Ethnomusicology has its flaws, its hidden agenda, its problematic politics. But at least it has its heart in the right place. Regular musicology imagines itself to be non-ideological but, as a tool of empire, is intrinsically conservative and in favor of hierarchy. Radano and Olaniyan (2013) point out the strong correlation between tonal theories and conservative ideologies. Even a casual glance at Heinrich Schenker’s writing will confirm the truth of that. See also Roger Scruton and all my friends over at Slipped Disc.

Tonality brought into audible form a naturalized, iconic civility, which, in turn, rendered that which sounded different as many calamities of noise in need of discipline, muting, silence. The command to silence grew from an effort to contain the din—the noise of the “Negro,” “Chinaman,” and “lazy native”—commonly portrayed in European travelogues over four centuries, together with those interior, domestic forms of irrationality and difference within emerging empires: the hysteria of women; the clatter of the rabble (Radano & Olaniyan 2013, 8).

Ethnomusicology still shows its roots in classical music scholarship. Philip Tagg calls its chosen areas of study “the academic safari canon.”

The imperial conditions of European art music study and practice—repertoire as focus of analysis; value and significance determined by complexities of form—also established the character of how ethnomusicology would play out as an academic discipline (Radano & Olaniyan 2013, 11).

Like World Music Dad, ethnomusicology prefers artistic abstractions to the messy politics on the ground. The Buena Vista Social Club has nothing to say about Castro. Graceland has nothing to say about Apartheid. Credit to M.I.A. for attempting to redress some of this. How can we inside the empire listen critically when the empire made it possible for us to listen in the first place?

References

Timothy Brennan (2001) World Music Does Not Exist. Discourse 23(1):44-62.

Steven Feld (2000) A Sweet Lullaby for World Music. Public Culture 12(1): 145-171.

David Samuels (in press) “The Oldest Songs They Remember: Frances Densmore, Mountain Chief, and Ethnomusicology’s Ideologies of Modernity.” In Indigenous Modernities (Victoria Lindsay Devine & Dylan Robinson, editors).

Charles Taylor (1995) Two Theories of Modernity. Hastings Center Report 25(2): 24-33.

Aleysia Whitmore (2016) The Art of Representing the Other: Industry Personnel in the World Music Industry. Ethnomusicology 60(2): 329-355.

Frantz Fanon (1986[1961]) On National Culture: Mutual Foundations for National Culture and Liberation Struggles. In The Wretched of the Earth (Constance Farrington, translator). New York: Grove, pp 145-170.

Ronald Radano & Tejumola Olaniyan (2013) Introduction: Hearing Empire–Imperial Listening. In Audible Empire: Music, Global Politics, Critique. Durham: Duke University Press, pp 1-24.

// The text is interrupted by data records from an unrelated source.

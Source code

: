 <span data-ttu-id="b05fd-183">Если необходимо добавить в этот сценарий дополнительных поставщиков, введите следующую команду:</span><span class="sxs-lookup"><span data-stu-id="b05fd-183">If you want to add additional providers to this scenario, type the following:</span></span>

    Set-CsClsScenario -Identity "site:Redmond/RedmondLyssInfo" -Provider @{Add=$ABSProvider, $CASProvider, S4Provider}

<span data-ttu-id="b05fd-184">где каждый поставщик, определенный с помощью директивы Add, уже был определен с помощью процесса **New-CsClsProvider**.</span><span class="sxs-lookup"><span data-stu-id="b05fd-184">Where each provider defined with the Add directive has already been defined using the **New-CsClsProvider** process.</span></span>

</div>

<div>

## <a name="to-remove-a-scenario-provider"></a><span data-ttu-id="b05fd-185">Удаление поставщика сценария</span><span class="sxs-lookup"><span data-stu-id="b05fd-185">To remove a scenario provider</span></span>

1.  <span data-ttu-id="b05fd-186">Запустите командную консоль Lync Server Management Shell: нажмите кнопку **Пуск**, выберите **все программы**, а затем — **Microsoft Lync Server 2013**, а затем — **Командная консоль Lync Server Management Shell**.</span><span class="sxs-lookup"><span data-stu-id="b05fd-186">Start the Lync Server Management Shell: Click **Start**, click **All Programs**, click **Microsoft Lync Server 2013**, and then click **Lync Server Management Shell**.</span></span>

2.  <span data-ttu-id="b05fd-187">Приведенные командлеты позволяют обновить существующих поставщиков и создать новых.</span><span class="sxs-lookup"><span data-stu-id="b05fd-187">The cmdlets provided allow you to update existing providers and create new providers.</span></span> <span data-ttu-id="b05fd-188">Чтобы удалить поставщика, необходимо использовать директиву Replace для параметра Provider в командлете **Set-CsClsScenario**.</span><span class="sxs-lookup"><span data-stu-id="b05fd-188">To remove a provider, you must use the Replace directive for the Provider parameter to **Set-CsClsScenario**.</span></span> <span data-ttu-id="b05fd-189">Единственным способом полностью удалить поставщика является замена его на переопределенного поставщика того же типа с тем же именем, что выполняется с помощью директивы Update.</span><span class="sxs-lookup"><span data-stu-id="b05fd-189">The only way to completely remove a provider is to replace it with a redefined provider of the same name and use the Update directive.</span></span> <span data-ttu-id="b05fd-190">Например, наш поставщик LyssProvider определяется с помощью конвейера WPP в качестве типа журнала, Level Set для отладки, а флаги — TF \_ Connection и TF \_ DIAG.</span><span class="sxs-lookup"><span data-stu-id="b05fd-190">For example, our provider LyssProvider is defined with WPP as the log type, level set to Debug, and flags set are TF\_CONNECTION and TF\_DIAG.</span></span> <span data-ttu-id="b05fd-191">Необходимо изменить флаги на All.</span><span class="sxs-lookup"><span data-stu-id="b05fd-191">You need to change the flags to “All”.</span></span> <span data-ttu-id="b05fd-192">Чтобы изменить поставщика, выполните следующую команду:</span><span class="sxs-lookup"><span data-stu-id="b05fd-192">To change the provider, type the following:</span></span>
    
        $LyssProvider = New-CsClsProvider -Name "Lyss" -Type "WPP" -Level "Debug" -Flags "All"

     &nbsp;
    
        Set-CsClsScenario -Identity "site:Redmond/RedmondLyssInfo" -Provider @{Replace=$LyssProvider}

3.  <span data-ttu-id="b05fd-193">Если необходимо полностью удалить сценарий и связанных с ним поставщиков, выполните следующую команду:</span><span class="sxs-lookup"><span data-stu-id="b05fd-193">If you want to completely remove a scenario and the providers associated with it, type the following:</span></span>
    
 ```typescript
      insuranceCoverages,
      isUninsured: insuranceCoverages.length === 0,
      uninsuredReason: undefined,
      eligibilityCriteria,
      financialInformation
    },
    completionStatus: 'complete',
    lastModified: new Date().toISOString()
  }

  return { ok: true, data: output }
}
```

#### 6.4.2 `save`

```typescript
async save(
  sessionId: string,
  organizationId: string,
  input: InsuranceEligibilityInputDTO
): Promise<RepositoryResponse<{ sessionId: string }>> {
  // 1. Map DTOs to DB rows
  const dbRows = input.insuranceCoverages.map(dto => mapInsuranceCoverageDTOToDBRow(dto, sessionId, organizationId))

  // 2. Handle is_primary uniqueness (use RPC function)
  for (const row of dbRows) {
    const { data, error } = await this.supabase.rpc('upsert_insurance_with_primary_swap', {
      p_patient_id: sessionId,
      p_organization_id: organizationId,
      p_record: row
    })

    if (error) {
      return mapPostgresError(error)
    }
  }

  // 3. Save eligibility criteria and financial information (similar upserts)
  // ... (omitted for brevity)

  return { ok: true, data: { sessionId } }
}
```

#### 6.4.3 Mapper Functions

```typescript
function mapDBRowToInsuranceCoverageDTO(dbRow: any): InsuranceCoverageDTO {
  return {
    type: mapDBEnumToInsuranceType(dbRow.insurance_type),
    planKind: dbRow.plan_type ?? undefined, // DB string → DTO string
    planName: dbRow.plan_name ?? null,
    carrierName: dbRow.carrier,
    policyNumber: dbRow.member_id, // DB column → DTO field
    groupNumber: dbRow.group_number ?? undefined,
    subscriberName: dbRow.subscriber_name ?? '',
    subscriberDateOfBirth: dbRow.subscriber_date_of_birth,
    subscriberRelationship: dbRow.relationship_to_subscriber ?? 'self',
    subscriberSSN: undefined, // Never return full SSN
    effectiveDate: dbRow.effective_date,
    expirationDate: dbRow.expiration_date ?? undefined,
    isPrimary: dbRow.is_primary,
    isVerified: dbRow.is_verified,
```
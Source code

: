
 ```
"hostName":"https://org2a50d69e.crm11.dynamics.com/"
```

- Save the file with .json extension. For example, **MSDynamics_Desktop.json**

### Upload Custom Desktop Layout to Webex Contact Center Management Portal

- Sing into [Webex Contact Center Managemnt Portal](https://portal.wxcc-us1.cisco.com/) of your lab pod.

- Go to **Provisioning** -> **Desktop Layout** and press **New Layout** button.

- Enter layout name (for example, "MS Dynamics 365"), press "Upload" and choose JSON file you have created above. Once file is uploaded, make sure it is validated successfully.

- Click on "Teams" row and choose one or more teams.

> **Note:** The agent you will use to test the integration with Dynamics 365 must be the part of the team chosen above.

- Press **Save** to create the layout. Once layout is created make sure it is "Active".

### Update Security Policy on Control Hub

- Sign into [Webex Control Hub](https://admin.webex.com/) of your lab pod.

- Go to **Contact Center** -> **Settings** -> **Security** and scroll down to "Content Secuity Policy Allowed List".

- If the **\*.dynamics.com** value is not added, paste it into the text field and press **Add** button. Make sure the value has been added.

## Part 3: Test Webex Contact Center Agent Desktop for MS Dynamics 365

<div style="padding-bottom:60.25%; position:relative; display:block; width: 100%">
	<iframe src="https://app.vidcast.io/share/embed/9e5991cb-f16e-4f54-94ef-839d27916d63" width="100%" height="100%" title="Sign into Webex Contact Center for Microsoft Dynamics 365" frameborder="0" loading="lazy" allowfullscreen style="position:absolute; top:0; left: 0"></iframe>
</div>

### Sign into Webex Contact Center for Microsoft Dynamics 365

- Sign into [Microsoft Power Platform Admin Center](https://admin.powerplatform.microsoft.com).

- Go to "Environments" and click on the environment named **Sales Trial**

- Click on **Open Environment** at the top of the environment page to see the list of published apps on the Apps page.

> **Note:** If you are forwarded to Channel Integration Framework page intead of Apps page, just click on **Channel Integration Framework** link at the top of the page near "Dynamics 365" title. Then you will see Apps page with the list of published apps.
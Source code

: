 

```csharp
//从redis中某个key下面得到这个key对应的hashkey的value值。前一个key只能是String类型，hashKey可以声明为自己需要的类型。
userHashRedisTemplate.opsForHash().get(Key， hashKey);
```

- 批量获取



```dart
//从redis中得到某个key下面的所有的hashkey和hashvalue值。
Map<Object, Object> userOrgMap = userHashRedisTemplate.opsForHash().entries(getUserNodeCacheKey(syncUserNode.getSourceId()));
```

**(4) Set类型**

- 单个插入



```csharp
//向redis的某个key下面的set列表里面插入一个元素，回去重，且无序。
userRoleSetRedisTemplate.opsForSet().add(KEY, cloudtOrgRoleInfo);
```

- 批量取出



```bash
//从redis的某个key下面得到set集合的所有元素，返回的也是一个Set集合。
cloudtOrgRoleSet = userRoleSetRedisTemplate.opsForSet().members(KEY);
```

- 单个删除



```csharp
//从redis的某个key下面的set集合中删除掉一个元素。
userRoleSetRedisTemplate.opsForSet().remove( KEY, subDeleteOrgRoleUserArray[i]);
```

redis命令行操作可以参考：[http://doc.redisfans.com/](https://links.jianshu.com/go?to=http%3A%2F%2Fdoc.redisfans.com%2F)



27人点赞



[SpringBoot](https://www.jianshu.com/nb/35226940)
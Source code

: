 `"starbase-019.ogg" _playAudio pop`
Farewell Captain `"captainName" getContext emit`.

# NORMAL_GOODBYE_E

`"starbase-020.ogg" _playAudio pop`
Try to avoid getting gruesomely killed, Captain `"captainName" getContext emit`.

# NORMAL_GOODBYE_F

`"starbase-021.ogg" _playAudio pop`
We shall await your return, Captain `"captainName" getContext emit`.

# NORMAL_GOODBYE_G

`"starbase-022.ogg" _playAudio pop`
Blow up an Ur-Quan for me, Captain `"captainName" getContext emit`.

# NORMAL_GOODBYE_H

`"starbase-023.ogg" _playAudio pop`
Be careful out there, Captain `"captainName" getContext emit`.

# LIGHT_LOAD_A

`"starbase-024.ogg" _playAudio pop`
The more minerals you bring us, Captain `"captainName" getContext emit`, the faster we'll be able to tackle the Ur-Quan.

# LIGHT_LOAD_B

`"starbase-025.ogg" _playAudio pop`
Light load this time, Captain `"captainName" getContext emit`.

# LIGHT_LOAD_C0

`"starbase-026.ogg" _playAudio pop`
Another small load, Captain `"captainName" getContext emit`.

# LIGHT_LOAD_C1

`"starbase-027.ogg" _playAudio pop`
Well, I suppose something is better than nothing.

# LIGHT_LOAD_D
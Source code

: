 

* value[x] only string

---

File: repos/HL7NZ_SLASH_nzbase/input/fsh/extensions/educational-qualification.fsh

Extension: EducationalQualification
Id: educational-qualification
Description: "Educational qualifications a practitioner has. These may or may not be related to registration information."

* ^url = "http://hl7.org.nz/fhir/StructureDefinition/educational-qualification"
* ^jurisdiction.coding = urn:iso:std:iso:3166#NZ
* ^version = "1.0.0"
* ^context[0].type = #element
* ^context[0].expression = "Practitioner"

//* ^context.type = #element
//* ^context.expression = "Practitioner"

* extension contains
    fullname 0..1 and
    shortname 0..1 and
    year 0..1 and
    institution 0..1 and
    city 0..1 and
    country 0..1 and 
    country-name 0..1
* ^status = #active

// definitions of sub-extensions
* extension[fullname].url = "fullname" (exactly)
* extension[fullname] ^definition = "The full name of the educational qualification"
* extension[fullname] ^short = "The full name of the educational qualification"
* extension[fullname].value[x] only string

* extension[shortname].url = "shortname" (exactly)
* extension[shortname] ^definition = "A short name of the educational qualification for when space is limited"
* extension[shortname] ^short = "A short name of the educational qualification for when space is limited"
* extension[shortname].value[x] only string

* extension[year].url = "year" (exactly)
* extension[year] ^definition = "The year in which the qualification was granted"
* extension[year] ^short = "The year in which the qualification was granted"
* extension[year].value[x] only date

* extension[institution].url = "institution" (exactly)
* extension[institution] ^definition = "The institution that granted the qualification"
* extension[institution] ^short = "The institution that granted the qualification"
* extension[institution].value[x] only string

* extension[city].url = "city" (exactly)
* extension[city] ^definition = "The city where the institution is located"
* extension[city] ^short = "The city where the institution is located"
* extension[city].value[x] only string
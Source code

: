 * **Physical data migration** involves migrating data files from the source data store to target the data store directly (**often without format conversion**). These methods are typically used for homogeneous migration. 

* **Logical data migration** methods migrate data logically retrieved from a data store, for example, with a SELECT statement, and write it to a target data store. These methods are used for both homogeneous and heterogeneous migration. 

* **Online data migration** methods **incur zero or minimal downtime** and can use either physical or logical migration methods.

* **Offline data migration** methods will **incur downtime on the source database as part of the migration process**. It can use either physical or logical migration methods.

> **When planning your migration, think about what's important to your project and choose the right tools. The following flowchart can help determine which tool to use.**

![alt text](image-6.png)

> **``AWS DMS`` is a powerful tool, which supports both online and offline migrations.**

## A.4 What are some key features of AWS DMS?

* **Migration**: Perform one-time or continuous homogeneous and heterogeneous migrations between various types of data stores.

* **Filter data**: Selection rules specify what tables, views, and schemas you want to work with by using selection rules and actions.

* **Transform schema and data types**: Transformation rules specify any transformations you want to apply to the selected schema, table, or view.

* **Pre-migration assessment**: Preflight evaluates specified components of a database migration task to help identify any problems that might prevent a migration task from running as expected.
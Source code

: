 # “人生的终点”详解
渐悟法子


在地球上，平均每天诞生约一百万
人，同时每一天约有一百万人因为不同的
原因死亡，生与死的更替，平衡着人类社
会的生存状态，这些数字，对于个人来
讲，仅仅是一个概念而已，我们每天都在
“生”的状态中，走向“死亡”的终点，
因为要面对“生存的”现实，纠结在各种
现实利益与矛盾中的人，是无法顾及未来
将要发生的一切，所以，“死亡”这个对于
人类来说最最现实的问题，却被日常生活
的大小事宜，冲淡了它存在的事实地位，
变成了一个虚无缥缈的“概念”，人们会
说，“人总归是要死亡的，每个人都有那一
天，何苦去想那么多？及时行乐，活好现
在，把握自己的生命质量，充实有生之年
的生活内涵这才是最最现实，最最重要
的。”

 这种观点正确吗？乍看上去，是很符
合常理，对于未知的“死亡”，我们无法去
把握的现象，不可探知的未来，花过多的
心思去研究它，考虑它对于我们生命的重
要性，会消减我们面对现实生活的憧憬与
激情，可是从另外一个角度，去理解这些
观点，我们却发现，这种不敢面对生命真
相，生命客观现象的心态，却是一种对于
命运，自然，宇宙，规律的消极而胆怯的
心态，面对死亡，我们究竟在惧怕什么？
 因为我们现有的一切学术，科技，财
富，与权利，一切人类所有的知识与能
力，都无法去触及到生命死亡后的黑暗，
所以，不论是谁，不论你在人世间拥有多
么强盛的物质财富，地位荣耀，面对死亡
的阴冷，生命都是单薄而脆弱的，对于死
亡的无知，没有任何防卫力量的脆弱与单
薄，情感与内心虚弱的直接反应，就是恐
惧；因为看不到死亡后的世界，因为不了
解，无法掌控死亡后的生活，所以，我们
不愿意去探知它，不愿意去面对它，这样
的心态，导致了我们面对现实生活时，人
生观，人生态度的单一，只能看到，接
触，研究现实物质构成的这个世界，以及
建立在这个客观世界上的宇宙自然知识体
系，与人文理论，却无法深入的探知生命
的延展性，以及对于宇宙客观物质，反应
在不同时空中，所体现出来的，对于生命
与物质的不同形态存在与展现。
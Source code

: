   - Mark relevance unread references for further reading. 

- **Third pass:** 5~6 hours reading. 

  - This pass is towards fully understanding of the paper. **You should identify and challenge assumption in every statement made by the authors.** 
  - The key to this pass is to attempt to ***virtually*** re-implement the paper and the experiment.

One thought on “Ethnomusicology and world music

  1. This is a decent description of ethnomusicology in the 60s/70s but a really inaccurate portrayal of the field today. And judging by your Deep Forest example, I’m guessing that you’ve recently taken some kind of ethnomusicology overview intro class, but it’s not something you’ve spent a lot of time with.

    It’s really surprising to see someone say “ethnomusicology prefers artistic abstractions to the messy politics on the ground.” because if anything you usually hear the opposite complaint from right-leaning scholars, and if you read what ethnomusicologists have been writing for the past several decades or go to a conference and hear younger scholars presenting, you’d see the field is almost entirely devoted to issues of politics. In my entire time in grad school we didn’t listen to music in class once, at major programs that’s generally the case unless the course is designed for undergrad non-majors. There’s almost no one being taken seriously (if anyone?) who is just writing about music in the abstract, and for the past decade there’s been more scholarship on subcultures based around American pop music than anything else.